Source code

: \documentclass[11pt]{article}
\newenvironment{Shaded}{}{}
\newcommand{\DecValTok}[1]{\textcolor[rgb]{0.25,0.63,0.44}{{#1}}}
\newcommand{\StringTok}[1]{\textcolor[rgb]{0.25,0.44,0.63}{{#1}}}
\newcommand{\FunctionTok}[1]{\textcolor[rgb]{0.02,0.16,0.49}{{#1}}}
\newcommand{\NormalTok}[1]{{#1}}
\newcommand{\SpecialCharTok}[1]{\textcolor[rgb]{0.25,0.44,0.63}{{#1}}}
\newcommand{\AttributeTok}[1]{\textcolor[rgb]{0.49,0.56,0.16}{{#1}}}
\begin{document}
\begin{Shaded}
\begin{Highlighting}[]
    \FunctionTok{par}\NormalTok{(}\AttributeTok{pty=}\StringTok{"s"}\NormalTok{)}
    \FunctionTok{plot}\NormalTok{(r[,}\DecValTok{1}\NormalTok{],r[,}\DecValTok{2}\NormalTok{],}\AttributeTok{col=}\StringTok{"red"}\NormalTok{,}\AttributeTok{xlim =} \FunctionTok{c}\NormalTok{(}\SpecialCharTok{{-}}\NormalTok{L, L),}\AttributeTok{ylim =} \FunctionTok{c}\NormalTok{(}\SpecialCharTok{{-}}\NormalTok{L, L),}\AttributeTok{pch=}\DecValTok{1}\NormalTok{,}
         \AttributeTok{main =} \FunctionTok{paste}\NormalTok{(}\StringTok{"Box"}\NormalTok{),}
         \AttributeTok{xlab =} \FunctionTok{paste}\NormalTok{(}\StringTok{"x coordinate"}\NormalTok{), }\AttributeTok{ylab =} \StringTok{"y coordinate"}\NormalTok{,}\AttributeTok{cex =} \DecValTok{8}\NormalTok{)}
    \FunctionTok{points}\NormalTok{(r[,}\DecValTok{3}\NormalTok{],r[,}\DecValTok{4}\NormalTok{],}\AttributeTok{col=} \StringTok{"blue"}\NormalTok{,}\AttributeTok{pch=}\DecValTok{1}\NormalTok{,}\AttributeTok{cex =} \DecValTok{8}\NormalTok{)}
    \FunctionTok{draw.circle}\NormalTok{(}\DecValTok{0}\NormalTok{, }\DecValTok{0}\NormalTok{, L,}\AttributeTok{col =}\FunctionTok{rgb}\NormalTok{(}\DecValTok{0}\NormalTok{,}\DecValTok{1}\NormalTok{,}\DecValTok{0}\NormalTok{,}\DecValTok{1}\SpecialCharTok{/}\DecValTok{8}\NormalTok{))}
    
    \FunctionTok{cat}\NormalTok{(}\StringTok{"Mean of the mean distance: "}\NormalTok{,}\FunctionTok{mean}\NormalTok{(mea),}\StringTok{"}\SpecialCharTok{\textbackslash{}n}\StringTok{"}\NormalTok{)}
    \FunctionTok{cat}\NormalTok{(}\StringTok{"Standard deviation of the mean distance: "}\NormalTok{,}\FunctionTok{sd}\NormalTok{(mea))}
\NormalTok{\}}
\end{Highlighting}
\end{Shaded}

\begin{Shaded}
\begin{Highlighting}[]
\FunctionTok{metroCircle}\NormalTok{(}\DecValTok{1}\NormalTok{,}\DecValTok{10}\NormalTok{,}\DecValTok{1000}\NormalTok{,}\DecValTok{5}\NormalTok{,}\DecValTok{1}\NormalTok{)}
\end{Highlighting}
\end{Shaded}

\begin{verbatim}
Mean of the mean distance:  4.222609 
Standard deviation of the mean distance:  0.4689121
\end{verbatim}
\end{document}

──────

## Task objective
Nothing in the records should be left out; write all of them out again exactly.

## Answer to this task
Source code

: \documentclass[11pt]{article}
\newenvironment{Shaded}{}{}
\newcommand{\DecValTok}[1]{\textcolor[rgb]{0.25,0.63,0.44}{{#1}}}
\newcommand{\StringTok}[1]{\textcolor[rgb]{0.25,0.44,0.63}{{#1}}}
\newcommand{\FunctionTok}[1]{\textcolor[rgb]{0.02,0.16,0.49}{{#1}}}
\newcommand{\NormalTok}[1]{{#1}}
\newcommand{\SpecialCharTok}[1]{\textcolor[rgb]{0.25,0.44,0.63}{{#1}}}
\newcommand{\AttributeTok}[1]{\textcolor[rgb]{0.49,0.56,0.16}{{#1}}}
\begin{document}
\begin{Shaded}
\begin{Highlighting}[]
    \FunctionTok{par}\NormalTok{(}\AttributeTok{pty=}\StringTok{"s"}\NormalTok{)}
    \FunctionTok{plot}\NormalTok{(r[,}\DecValTok{1}\NormalTok{],r[,}\DecValTok{2}\NormalTok{],}\AttributeTok{col=}\StringTok{"red"}\NormalTok{,}\AttributeTok{xlim =} \FunctionTok{c}\NormalTok{(}\SpecialCharTok{{-}}\NormalTok{L, L),}\AttributeTok{ylim =} \FunctionTok{c}\NormalTok{(}\SpecialCharTok{{-}}\NormalTok{L, L),}\AttributeTok{pch=}\DecValTok{1}\NormalTok{,}
         \AttributeTok{main =} \FunctionTok{paste}\NormalTok{(}\StringTok{"Box"}\NormalTok{),}
         \AttributeTok{xlab =} \FunctionTok{paste}\NormalTok{(}\StringTok{"x coordinate"}\NormalTok{), }\AttributeTok{ylab =} \StringTok{"y coordinate"}\NormalTok{,}\AttributeTok{cex =} \DecValTok{8}\NormalTok{)}
    \FunctionTok{points}\NormalTok{(r[,}\DecValTok{3}\NormalTok{],r[,}\DecValTok{4}\NormalTok{],}\AttributeTok{col=} \StringTok{"blue"}\NormalTok{,}\AttributeTok{pch=}\DecValTok{1}\NormalTok{,}\AttributeTok{cex =} \DecValTok{8}\NormalTok{)}
    \FunctionTok{draw.circle}\NormalTok{(}\DecValTok{0}\NormalTok{, }\DecValTok{0}\NormalTok{, L,}\AttributeTok{col =}\FunctionTok{rgb}\NormalTok{(}\DecValTok{0}\NormalTok{,}\DecValTok{1}\NormalTok{,}\DecValTok{0}\NormalTok{,}\DecValTok{1}\SpecialCharTok{/}\DecValTok{8}\NormalTok{))}
    
    \FunctionTok{cat}\NormalTok{(}\StringTok{"Mean of the mean distance: "}\NormalTok{,}\FunctionTok{mean}\NormalTok{(mea),}\StringTok{"}\SpecialCharTok{\textbackslash{}n}\StringTok{"}\NormalTok{)}
    \FunctionTok{cat}\NormalTok{(}\StringTok{"Standard deviation of the mean distance: "}\NormalTok{,}\FunctionTok{sd}\NormalTok{(mea))}
\NormalTok{\}}
\end{Highlighting}
\end{Shaded}

\begin{Shaded}
\begin{Highlighting}[]
\FunctionTok{metroCircle}\NormalTok{(}\DecValTok{1}\NormalTok{,}\DecValTok{10}\NormalTok{,}\DecValTok{1000}\NormalTok{,}\DecValTok{5}\NormalTok{,}\DecValTok{1}\NormalTok{)}
\end{Highlighting}
\end{Shaded}

\begin{verbatim}
Mean of the mean distance:  4.222609 
Standard deviation of the mean distance:  0.4689121
\end{verbatim}
\end{document}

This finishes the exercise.